Playing Pool with Planets

Each Jupiter-size planet in the galaxy falls into one of three distinct categories: hot, warm, or cold. A new study suggests that despite the apparent differences between these populations, they may have all formed from the same underlying dynamical process: a game of pool played at planetary scales.

A Diversity of Jupiters

Though our solar system has only one Jupiter-size planet, elsewhere in the galaxy we have found three different species of these massive gas giants. Cold Jupiters closely resemble their namesake and orbit far from their host stars; hot Jupiters are the opposite and are found whipping around their stars on extremely close-in orbits. In between these are the warm Jupiters, which tend to orbit in the intermediate space between 0.1 and 1.0 au.
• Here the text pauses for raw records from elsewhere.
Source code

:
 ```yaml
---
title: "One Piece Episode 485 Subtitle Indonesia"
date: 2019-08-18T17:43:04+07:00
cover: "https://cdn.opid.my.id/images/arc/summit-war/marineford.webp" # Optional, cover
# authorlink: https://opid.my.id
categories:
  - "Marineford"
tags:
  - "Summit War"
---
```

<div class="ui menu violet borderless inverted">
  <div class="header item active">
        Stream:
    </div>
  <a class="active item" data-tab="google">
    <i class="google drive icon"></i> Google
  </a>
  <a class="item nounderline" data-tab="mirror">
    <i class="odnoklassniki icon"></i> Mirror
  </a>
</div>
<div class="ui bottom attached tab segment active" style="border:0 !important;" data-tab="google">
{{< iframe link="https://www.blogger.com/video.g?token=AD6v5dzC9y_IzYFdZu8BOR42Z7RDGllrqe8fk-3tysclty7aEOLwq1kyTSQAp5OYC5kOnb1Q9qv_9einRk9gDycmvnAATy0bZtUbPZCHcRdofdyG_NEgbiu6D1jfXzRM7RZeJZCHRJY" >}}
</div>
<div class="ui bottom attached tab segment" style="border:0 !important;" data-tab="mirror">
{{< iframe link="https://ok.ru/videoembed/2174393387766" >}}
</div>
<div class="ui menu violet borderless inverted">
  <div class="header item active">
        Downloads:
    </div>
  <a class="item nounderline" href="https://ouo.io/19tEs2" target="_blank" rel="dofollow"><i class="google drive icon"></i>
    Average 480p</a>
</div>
A rendering of a star with lots of spots and flares with a planet in the foreground.

An artist’s depiction of a hot Jupiter. These planets orbit extremely close to their host stars, but likely got to their locations by scattering inward from more distant orbits. [NASA/JPL-Caltech]
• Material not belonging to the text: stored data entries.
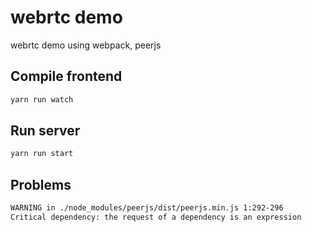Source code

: # webrtc demo

webrtc demo using webpack, peerjs

## Compile frontend

```sh
yarn run watch
```

## Run server

```sh
yarn run start
```

## Problems

```txt
WARNING in ./node_modules/peerjs/dist/peerjs.min.js 1:292-296
Critical dependency: the request of a dependency is an expression
```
Though these three populations are defined by their orbital distances, they differ from each other in other ways as well. For example, hot Jupiters almost never have nearby companions; if there are any other planets circling the same star, they’re usually far-out cold Jupiters. They can also orbit in pretty much any direction, including opposite the direction of their star’s spin, and are usually on perfectly circular orbits. In contrast, warm Jupiters often have friends nearby, are much more aligned with their stars’ spins, and can have modest eccentricities.

Given these differences, it’s often thought that each of these populations arrived at its current location through different dynamical processes and that the history of the warm Jupiters is likely quite different from the history of the hot Jupiters. However, a new study led by Julia Esposito (Georgia Institute of Technology) has proposed an alternative view. Maybe these populations, though they appear different now, were all created by the same process: planet–planet scattering.

Virtual Planetary Billiards

A cartoon of Jupiters at different distances from the sun with labelled arrows flowing inwards and outwards from each.

A schematic showing where different planets ended up as a function of where they scattered from during their evolution. Click to enlarge. [Esposito et al. 2026]

Esposito and collaborators set up 1,500 virtual planetary systems with three massive planets each, then simulated how the orbits evolved before probing the final configurations. In crucial contrast to previous simulation studies, the team initialized their Jupiters across a range of different distances and included the effects of tides sapping energy from orbits of planets that got too close to their host stars.

At the end of the simulation, the team surveyed the digital carnage. Almost every virtual system ended with only two planets after either ejecting one away from the star or having two planets collide. But, remarkably, the remaining two-planet systems looked tantalizingly similar to what we actually observe, with a mix of hot, warm, and cold Jupiters. Even more exciting, the end populations were highly correlated to where the violent scattering event took place.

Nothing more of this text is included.